Aux Etats-Unis, dès la fin des années 60, au sein du mouvement étudiant, mobilisé contre la guerre du Viêt-Nam, des femmes avaient dénoncé avec un humour provocateur la position dominée qui était la leur. Lassées de voir toujours leurs revendications renvoyées à plus tard ou ridiculisées, elles avaient bousculé les ordres du jour et décidé de se réunir entre elles, à l’exemple des Black Panthers excluant leurs alliés blancs pour prendre leurs affaires en main. Le mouvement, avec son parfum de scandale s’était diffusé, à travers les réseaux du mouvement étudiant et de l’extrême gauche. L’Angleterre, l’Allemagne, les Pays-Bas, le Danemark.avaient connu semblables phénomènes
Le 26 août 1970, en solidarité avec les femmes américaines qui célébraient le cinquantenaire du droit de vote, neuf femmes sont allées à l’Arc de Triomphe, porteuses de gerbes « Il y a plus inconnu encore que le soldat, sa femme », ou encore « Un homme sur deux est une femme ». Cette action symbolique marque le début en France de ce mouvement que la presse baptisa « Mouvement de libération de la femme ». « Des femmes rectifiaient systématiquement les militantes, qui justement voulaient se libérer de l’image de « la femme », pour que puissent s’épanouir les femmes, êtres de chair et de sang.
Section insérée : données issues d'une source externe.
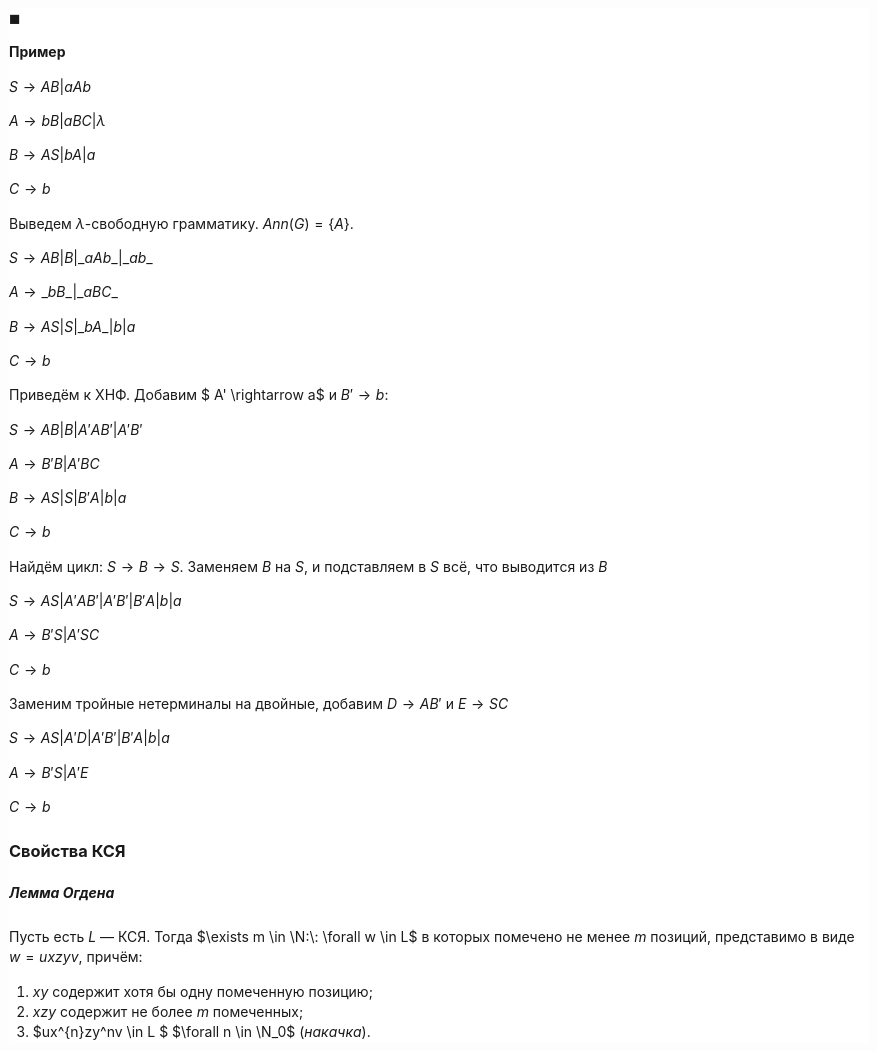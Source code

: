 $\blacksquare$



**Пример**

$S \rightarrow AB|aAb$

$A \rightarrow bB|aBC|\lambda$

$B \rightarrow AS|bA|a$

$C \rightarrow b$

Выведем $\lambda$-свободную грамматику. $Ann(G) = \{A\}$. 

$S \rightarrow AB|B|\_aAb\_|\_ab\_$

$A \rightarrow \_bB\_|\_aBC\_$

$B \rightarrow  AS|S|\_bA\_|b|a$

$C \rightarrow  b$

Приведём к ХНФ. Добавим $ A'  \rightarrow a$ и $B' \rightarrow b$:

$S \rightarrow AB|B|A'AB'|A'B'$

$A \rightarrow B'B|A'BC$

$B \rightarrow  AS|S|B'A|b|a$

$C \rightarrow b$

Найдём цикл: $S  \rightarrow B  \rightarrow  S$. Заменяем $B$ на $S$, и подставляем в $S$ всё, что выводится из $B$

$S \rightarrow AS|A'AB'|A'B'|B'A|b|a$

$A \rightarrow B'S|A'SC$

$C \rightarrow  b$

Заменим тройные нетерминалы на двойные, добавим $D \rightarrow AB'$ и $E  \rightarrow  SC$

$S \rightarrow AS|A'D|A'B'|B'A|b|a$

$A \rightarrow B'S|A'E$

$C \rightarrow  b$



### Свойства КСЯ

##### Лемма Огдена

Пусть есть $L$ — КСЯ. Тогда $\exists m \in \N:\: \forall w \in L$ в которых помечено не менее $m$ позиций, представимо в виде $w=uxzyv$, причём:

1. $xy$ содержит хотя бы одну помеченную позицию;
2. $xzy$ содержит не более $m$ помеченных;
3. $ux^{n}zy^nv \in L $  $\forall n \in \N_0$ (*накачка*).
Elles ne revendiquaient pas encore le nom de féministes, ignorant tout des combats qu’il avait fallu livrer pour arracher bribe à bribe ces quelques droits qu’on leur avait présentés comme résultant d’une évolution quasi naturelle, ou offerts en cadeau de Libération et désormais acquis : « La loi garantit l’égalité entre les hommes et les femmes dans tous les domaines ». Elles savaient bien en revanche que cette égalité proclamée était restée théorique et que, après des décennies d’égalité formelle, les femmes demeuraient dévalorisées, enfermées dans des rôles prescrits. Elles inscrivaient leur révolte dans celle de la jeunesse, et réclamaient une place, en tant que femmes, dans le mouvement de libération. Les femmes, disaient-elles, sont le peuple colonisé dans le peuple, l’esclave de l’esclave, la prolétaire du prolétaire ; en se libérant elles libèreront l’humanité toute entière.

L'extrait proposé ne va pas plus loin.